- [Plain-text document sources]
——
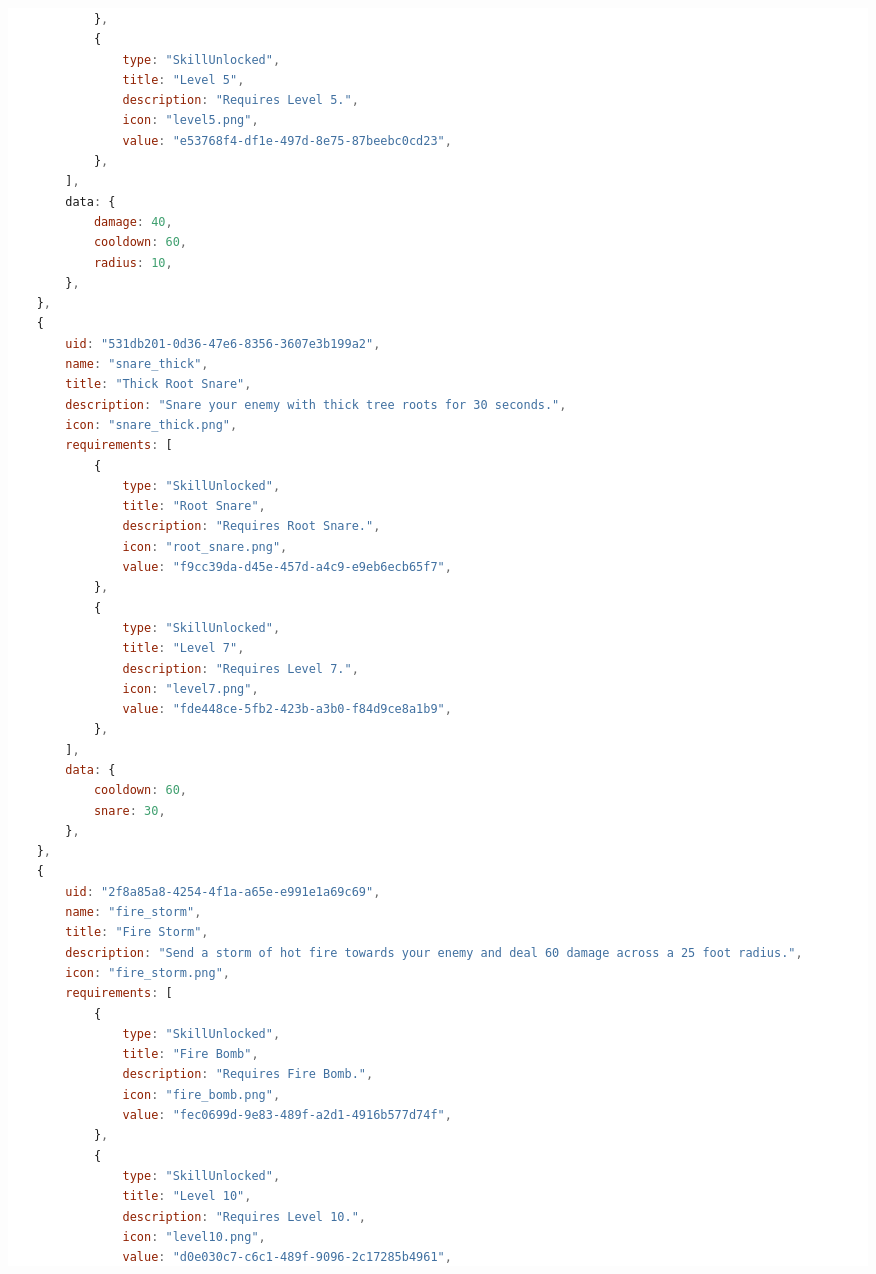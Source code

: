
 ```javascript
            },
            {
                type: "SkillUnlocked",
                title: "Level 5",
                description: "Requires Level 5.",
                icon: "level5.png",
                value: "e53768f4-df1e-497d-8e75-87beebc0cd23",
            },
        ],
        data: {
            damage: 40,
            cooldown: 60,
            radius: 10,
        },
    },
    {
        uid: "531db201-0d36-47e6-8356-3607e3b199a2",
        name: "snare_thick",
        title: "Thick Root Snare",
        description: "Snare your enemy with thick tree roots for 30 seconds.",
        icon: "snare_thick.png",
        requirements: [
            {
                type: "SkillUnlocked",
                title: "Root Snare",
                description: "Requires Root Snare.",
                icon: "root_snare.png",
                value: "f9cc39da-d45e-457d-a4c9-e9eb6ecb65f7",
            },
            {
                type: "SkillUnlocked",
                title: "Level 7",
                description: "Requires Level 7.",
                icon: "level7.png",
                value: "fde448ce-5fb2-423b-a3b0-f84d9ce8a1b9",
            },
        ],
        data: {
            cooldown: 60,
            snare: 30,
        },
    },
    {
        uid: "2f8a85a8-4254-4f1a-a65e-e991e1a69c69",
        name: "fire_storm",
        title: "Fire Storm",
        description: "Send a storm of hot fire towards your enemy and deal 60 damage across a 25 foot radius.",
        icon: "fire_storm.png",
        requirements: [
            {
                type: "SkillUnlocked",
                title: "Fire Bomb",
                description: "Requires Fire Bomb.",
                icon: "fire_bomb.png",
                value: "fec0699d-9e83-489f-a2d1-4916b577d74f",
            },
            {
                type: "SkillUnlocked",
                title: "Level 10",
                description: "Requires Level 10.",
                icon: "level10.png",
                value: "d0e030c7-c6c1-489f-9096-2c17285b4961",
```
——
- [Your objective]
When the string "enemy" appears in a line of the records above, that line is to be copied.

- [Answer to this task]
        description: "Snare your enemy with thick tree roots for 30 seconds.",
        description: "Send a storm of hot fire towards your enemy and deal 60 damage across a 25 foot radius.",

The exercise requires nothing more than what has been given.